Saved data entries:
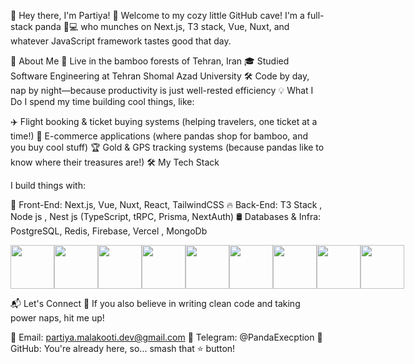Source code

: 🐼 Hey there, I'm Partiya! 👋
Welcome to my cozy little GitHub cave! I'm a full-stack panda 🐼💻 who munches on Next.js, T3 stack, Vue, Nuxt, and whatever JavaScript framework tastes good that day.

🌿 About Me
🏡 Live in the bamboo forests of Tehran, Iran
🎓 Studied Software Engineering at Tehran Shomal Azad University
🛠️ Code by day, nap by night—because productivity is just well-rested efficiency
💡 What I Do
I spend my time building cool things, like:

✈️ Flight booking & ticket buying systems (helping travelers, one ticket at a time!)
🛒 E-commerce applications (where pandas shop for bamboo, and you buy cool stuff)
🏆 Gold & GPS tracking systems (because pandas like to know where their treasures are!)
🛠️ My Tech Stack

I build things with:

🚀 Front-End: Next.js, Vue, Nuxt, React, TailwindCSS
🔥 Back-End: T3 Stack , Node js , Nest js  (TypeScript, tRPC, Prisma, NextAuth)
🛢 Databases & Infra: PostgreSQL, Redis, Firebase, Vercel , MongoDb 
<div style="display: flex; justify-content: space-between">
  <img
    style="width: 70px; object-fit: 'cover'; height: 70px"
    src="https://cmscritic.com/ms-content/uploads/2023/08/nextjs-product-logo.jpeg?format=auto&width=96"
  />
  <img
    style="width: 70px; object-fit: 'cover'; height: 70px"
    src="https://i.pinimg.com/736x/60/17/da/6017da3ed8f203fe979b16dae1ad2259.jpg"
  />
  <img
    style="width: 70px; object-fit: 'cover'; height: 70px"
    src="https://avatars.githubusercontent.com/u/108266839?s=280&v=4"
  />
  <img
    style="width: 70px; object-fit: 'cover'; height: 70px"
    src="https://cdnlogo.com/logos/r/85/react.svg"
  />
  <img
    style="width: 70px; object-fit: 'cover'; height: 70px"
    src="https://logowik.com/content/uploads/images/nestjs-node-js1721157583.logowik.com.webp"
  />
  <img
    style="width: 70px; object-fit: 'cover'; height: 70px"
    src="https://miro.medium.com/v2/resize:fit:22584/1*WDX58nzlaiClqTFT59v7RQ.jpeg"
  />
  <img
    style="width: 70px; object-fit: 'cover'; height: 70px"
    src="https://encrypted-tbn0.gstatic.com/images?q=tbn:ANd9GcTzXRvIZ3SJTlrAaCyUKefTX3Hzp5Lk79p1nQ&s"
  />
  <img
    style="width: 70px; object-fit: 'cover'; height: 70px"
    src="https://balticanebula.com/content/images/2023/06/plus-tailwind.jpg"
  />
  <img
    style="width: 70px; object-fit: 'cover'; height: 70px"
    src="https://upload.wikimedia.org/wikipedia/commons/thumb/f/f5/Typescript.svg/1200px-Typescript.svg.png"
  />
</div>

📬 Let's Connect
🐼 If you also believe in writing clean code and taking power naps, hit me up!

📧 Email: partiya.malakooti.dev@gmail.com
📨 Telegram: @PandaExecption
🚀 GitHub: You're already here, so... smash that ⭐ button!
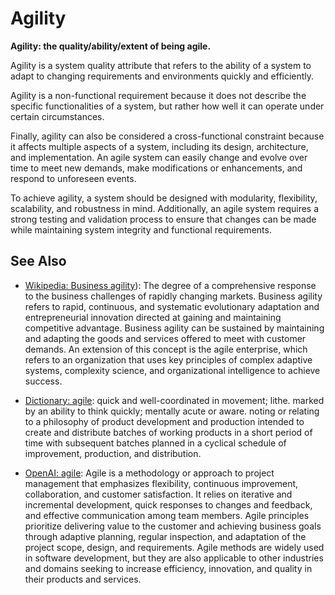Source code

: # Agility

**Agility: the quality/ability/extent of being agile.**

<span data-chatgpt-prompt="explain agility (system quality attribute, cross-functional constraint, non-functional requirement\)">

Agility is a system quality attribute that refers to the ability of a system to adapt to changing requirements and environments quickly and efficiently. 

Agility is a non-functional requirement because it does not describe the specific functionalities of a system, but rather how well it can operate under certain circumstances. 

Finally, agility can also be considered a cross-functional constraint because it affects multiple aspects of a system, including its design, architecture, and implementation. An agile system can easily change and evolve over time to meet new demands, make modifications or enhancements, and respond to unforeseen events.

To achieve agility, a system should be designed with modularity, flexibility, scalability, and robustness in mind. Additionally, an agile system requires a strong testing and validation process to ensure that changes can be made while maintaining system integrity and functional requirements.

</span>

## See Also

* [Wikipedia: Business agility](https://wikipedia.org/wiki/Business_agility)): The degree of a comprehensive response to the business challenges of rapidly changing markets. Business agility refers to rapid, continuous, and systematic evolutionary adaptation and entrepreneurial innovation directed at gaining and maintaining competitive advantage. Business agility can be sustained by maintaining and adapting the goods and services offered to meet with customer demands. An extension of this concept is the agile enterprise, which refers to an organization that uses key principles of complex adaptive systems, complexity science, and organizational intelligence to achieve success.

* [Dictionary: agile](https://www.dictionary.com/browse/agile): quick and well-coordinated in movement; lithe. marked by an ability to think quickly; mentally acute or aware. noting or relating to a philosophy of product development and production intended to create and distribute batches of working products in a short period of time with subsequent batches planned in a cyclical schedule of improvement, production, and distribution.

* [OpenAI: agile](https:://openai.com): <span data-chatgpt-prompt="define agile (computers and software)">Agile is a methodology or approach to project management that emphasizes flexibility, continuous improvement, collaboration, and customer satisfaction. It relies on iterative and incremental development, quick responses to changes and feedback, and effective communication among team members. Agile principles prioritize delivering value to the customer and achieving business goals through adaptive planning, regular inspection, and adaptation of the project scope, design, and requirements. Agile methods are widely used in software development, but they are also applicable to other industries and domains seeking to increase efficiency, innovation, and quality in their products and services.</span>
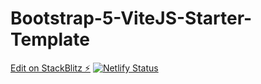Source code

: # Bootstrap-5-ViteJS-Starter-Template

[Edit on StackBlitz ⚡️](https://stackblitz.com/edit/github-dmqqdo)
[![Netlify Status](https://api.netlify.com/api/v1/badges/dfda0e26-d979-433a-9525-e5303d8e19d6/deploy-status)](https://app.netlify.com/sites/bootstrap-5-ui-kit/deploys)
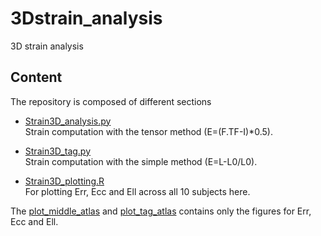 # 3Dstrain_analysis
3D strain analysis

## Content

The repository is composed of different sections 
 
* [Strain3D_analysis.py](https://github.com/Marjola89/3Dstrain_analysis/blob/master/Strain3D_analysis.py)   
Strain computation with the tensor method (E=(F.TF-I)*0.5).

* [Strain3D_tag.py](https://github.com/Marjola89/3Dstrain_analysis/blob/master/Strain3D_tag.py)   
Strain computation with the simple method (E=L-L0/L0).

* [Strain3D_plotting.R](https://github.com/Marjola89/3Dstrain_analysis/blob/master/Strain3D_plotting.R)   
For plotting Err, Ecc and Ell across all 10 subjects here.

The [plot_middle_atlas](https://github.com/Marjola89/3Dstrain_analysis/tree/master/plot_middle_atlas) and [plot_tag_atlas](https://github.com/Marjola89/3Dstrain_analysis/tree/master/plot_tag_atlas) contains only the figures for Err, Ecc and Ell.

> Work to be completed
Copy every record exactly, dropping the images.

> Final answer
Source code

: 🐼 Hey there, I'm Partiya! 👋
Welcome to my cozy little GitHub cave! I'm a full-stack panda 🐼💻 who munches on Next.js, T3 stack, Vue, Nuxt, and whatever JavaScript framework tastes good that day.

🌿 About Me
🏡 Live in the bamboo forests of Tehran, Iran
🎓 Studied Software Engineering at Tehran Shomal Azad University
🛠️ Code by day, nap by night—because productivity is just well-rested efficiency
💡 What I Do
I spend my time building cool things, like:

✈️ Flight booking & ticket buying systems (helping travelers, one ticket at a time!)
🛒 E-commerce applications (where pandas shop for bamboo, and you buy cool stuff)
🏆 Gold & GPS tracking systems (because pandas like to know where their treasures are!)
🛠️ My Tech Stack

I build things with:

🚀 Front-End: Next.js, Vue, Nuxt, React, TailwindCSS
🔥 Back-End: T3 Stack , Node js , Nest js  (TypeScript, tRPC, Prisma, NextAuth)
🛢 Databases & Infra: PostgreSQL, Redis, Firebase, Vercel , MongoDb 
<div style="display: flex; justify-content: space-between">
  <img
    style="width: 70px; object-fit: 'cover'; height: 70px"
    src="https://cmscritic.com/ms-content/uploads/2023/08/nextjs-product-logo.jpeg?format=auto&width=96"
  />
  <img
    style="width: 70px; object-fit: 'cover'; height: 70px"
    src="https://i.pinimg.com/736x/60/17/da/6017da3ed8f203fe979b16dae1ad2259.jpg"
  />
  <img
    style="width: 70px; object-fit: 'cover'; height: 70px"
    src="https://avatars.githubusercontent.com/u/108266839?s=280&v=4"
  />
  <img
    style="width: 70px; object-fit: 'cover'; height: 70px"
    src="https://cdnlogo.com/logos/r/85/react.svg"
  />
  <img
    style="width: 70px; object-fit: 'cover'; height: 70px"
    src="https://logowik.com/content/uploads/images/nestjs-node-js1721157583.logowik.com.webp"
  />
  <img
    style="width: 70px; object-fit: 'cover'; height: 70px"
    src="https://miro.medium.com/v2/resize:fit:22584/1*WDX58nzlaiClqTFT59v7RQ.jpeg"
  />
  <img
    style="width: 70px; object-fit: 'cover'; height: 70px"
    src="https://encrypted-tbn0.gstatic.com/images?q=tbn:ANd9GcTzXRvIZ3SJTlrAaCyUKefTX3Hzp5Lk79p1nQ&s"
  />
  <img
    style="width: 70px; object-fit: 'cover'; height: 70px"
    src="https://balticanebula.com/content/images/2023/06/plus-tailwind.jpg"
  />
  <img
    style="width: 70px; object-fit: 'cover'; height: 70px"
    src="https://upload.wikimedia.org/wikipedia/commons/thumb/f/f5/Typescript.svg/1200px-Typescript.svg.png"
  />
</div>

📬 Let's Connect
🐼 If you also believe in writing clean code and taking power naps, hit me up!

📧 Email: partiya.malakooti.dev@gmail.com
📨 Telegram: @PandaExecption
🚀 GitHub: You're already here, so... smash that ⭐ button!
Source code

: # Agility

**Agility: the quality/ability/extent of being agile.**

<span data-chatgpt-prompt="explain agility (system quality attribute, cross-functional constraint, non-functional requirement\)">

Agility is a system quality attribute that refers to the ability of a system to adapt to changing requirements and environments quickly and efficiently. 

Agility is a non-functional requirement because it does not describe the specific functionalities of a system, but rather how well it can operate under certain circumstances. 

Finally, agility can also be considered a cross-functional constraint because it affects multiple aspects of a system, including its design, architecture, and implementation. An agile system can easily change and evolve over time to meet new demands, make modifications or enhancements, and respond to unforeseen events.

To achieve agility, a system should be designed with modularity, flexibility, scalability, and robustness in mind. Additionally, an agile system requires a strong testing and validation process to ensure that changes can be made while maintaining system integrity and functional requirements.

</span>

## See Also

* [Wikipedia: Business agility](https://wikipedia.org/wiki/Business_agility)): The degree of a comprehensive response to the business challenges of rapidly changing markets. Business agility refers to rapid, continuous, and systematic evolutionary adaptation and entrepreneurial innovation directed at gaining and maintaining competitive advantage. Business agility can be sustained by maintaining and adapting the goods and services offered to meet with customer demands. An extension of this concept is the agile enterprise, which refers to an organization that uses key principles of complex adaptive systems, complexity science, and organizational intelligence to achieve success.

* [Dictionary: agile](https://www.dictionary.com/browse/agile): quick and well-coordinated in movement; lithe. marked by an ability to think quickly; mentally acute or aware. noting or relating to a philosophy of product development and production intended to create and distribute batches of working products in a short period of time with subsequent batches planned in a cyclical schedule of improvement, production, and distribution.

* [OpenAI: agile](https:://openai.com): <span data-chatgpt-prompt="define agile (computers and software)">Agile is a methodology or approach to project management that emphasizes flexibility, continuous improvement, collaboration, and customer satisfaction. It relies on iterative and incremental development, quick responses to changes and feedback, and effective communication among team members. Agile principles prioritize delivering value to the customer and achieving business goals through adaptive planning, regular inspection, and adaptation of the project scope, design, and requirements. Agile methods are widely used in software development, but they are also applicable to other industries and domains seeking to increase efficiency, innovation, and quality in their products and services.</span>
Source code

: # Bootstrap-5-ViteJS-Starter-Template

[Edit on StackBlitz ⚡️](https://stackblitz.com/edit/github-dmqqdo)
[![Netlify Status](https://api.netlify.com/api/v1/badges/dfda0e26-d979-433a-9525-e5303d8e19d6/deploy-status)](https://app.netlify.com/sites/bootstrap-5-ui-kit/deploys)
 # 3Dstrain_analysis
3D strain analysis

## Content

The repository is composed of different sections 
 
* [Strain3D_analysis.py](https://github.com/Marjola89/3Dstrain_analysis/blob/master/Strain3D_analysis.py)   
Strain computation with the tensor method (E=(F.TF-I)*0.5).

* [Strain3D_tag.py](https://github.com/Marjola89/3Dstrain_analysis/blob/master/Strain3D_tag.py)   
Strain computation with the simple method (E=L-L0/L0).

* [Strain3D_plotting.R](https://github.com/Marjola89/3Dstrain_analysis/blob/master/Strain3D_plotting.R)   
For plotting Err, Ecc and Ell across all 10 subjects here.

The [plot_middle_atlas](https://github.com/Marjola89/3Dstrain_analysis/tree/master/plot_middle_atlas) and [plot_tag_atlas](https://github.com/Marjola89/3Dstrain_analysis/tree/master/plot_tag_atlas) contains only the figures for Err, Ecc and Ell.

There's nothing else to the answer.